Der am 20.8.1999 im Alter von 86 Jahren verstorbene Erblasser war seit 25.6.1999 in zweiter Ehe mit der Beteiligten zu 1 verheiratet. Er hatte keine Kinder. Der Wert des Nachlasses wurde vom Amtsgericht auf rund 2,6 Mio. DM festgesetzt.
Die Beteiligten zu 2 und 3 sind Verwandte der 1992 vorverstorbenen ersten Ehefrau des Erblassers. Sie sind in einem gemeinschaftlichen Testament des Erblassers und seiner ersten Ehefrau vom 1.12.1986 als Erben des Letzt versterbenden eingesetzt.

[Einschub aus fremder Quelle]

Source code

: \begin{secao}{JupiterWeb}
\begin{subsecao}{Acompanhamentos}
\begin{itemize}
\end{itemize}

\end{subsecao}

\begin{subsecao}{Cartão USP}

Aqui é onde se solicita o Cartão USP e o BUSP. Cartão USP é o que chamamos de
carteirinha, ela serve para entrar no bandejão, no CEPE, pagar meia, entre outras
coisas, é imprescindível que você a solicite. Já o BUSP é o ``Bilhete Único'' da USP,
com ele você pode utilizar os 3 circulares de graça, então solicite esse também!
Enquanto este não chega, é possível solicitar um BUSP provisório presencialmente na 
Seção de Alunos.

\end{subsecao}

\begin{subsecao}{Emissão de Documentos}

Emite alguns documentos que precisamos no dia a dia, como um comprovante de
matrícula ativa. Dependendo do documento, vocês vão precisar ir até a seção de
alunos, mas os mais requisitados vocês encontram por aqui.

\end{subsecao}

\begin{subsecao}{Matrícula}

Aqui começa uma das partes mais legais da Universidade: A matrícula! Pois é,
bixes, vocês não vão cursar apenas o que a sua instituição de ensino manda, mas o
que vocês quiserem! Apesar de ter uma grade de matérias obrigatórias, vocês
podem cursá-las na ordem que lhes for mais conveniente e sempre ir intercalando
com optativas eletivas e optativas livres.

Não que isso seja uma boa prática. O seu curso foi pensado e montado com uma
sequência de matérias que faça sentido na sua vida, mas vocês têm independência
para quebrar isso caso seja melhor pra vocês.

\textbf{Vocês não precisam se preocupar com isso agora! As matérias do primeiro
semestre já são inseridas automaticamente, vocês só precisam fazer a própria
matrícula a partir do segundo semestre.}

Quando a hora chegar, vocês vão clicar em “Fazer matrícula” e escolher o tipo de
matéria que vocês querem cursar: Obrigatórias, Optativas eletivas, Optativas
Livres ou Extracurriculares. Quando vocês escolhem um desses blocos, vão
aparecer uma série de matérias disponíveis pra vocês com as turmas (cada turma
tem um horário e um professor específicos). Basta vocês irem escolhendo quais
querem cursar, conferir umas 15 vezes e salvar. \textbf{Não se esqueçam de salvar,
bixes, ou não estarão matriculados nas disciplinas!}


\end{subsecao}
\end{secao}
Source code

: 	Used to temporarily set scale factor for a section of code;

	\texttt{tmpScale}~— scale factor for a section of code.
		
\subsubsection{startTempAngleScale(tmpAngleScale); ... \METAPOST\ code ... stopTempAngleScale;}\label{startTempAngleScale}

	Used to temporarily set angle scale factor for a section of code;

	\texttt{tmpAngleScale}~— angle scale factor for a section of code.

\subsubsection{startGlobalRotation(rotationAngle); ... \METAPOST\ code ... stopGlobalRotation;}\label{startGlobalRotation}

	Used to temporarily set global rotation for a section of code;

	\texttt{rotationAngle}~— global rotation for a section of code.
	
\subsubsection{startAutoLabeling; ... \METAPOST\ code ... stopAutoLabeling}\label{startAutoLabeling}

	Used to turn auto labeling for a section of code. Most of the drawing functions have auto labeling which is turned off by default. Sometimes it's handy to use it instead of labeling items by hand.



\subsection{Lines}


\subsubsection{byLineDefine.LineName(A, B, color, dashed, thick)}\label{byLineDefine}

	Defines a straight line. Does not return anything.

Das Testament enthält die Klausel, daß der Überlebende nach dem Tode des Erstversterbenden das Recht haben soll, die Erbeinsetzung nach dem Letzt versterbenden nach Belieben zu ändern.
Die Beteiligte zu 1 macht geltend, Alleinerbin zu sein. Sie stützt ihr Erbrecht auf einen notariellen Erbvertrag vom 19.2.1999. In diesem Vertrag setzte der Erblasser die Beteiligte zu 1, ersatzweise deren Abkömmlinge, zu Erben ein. Der Vertrag enthält für alle Vertragsparteien ein Rücktrittsrecht.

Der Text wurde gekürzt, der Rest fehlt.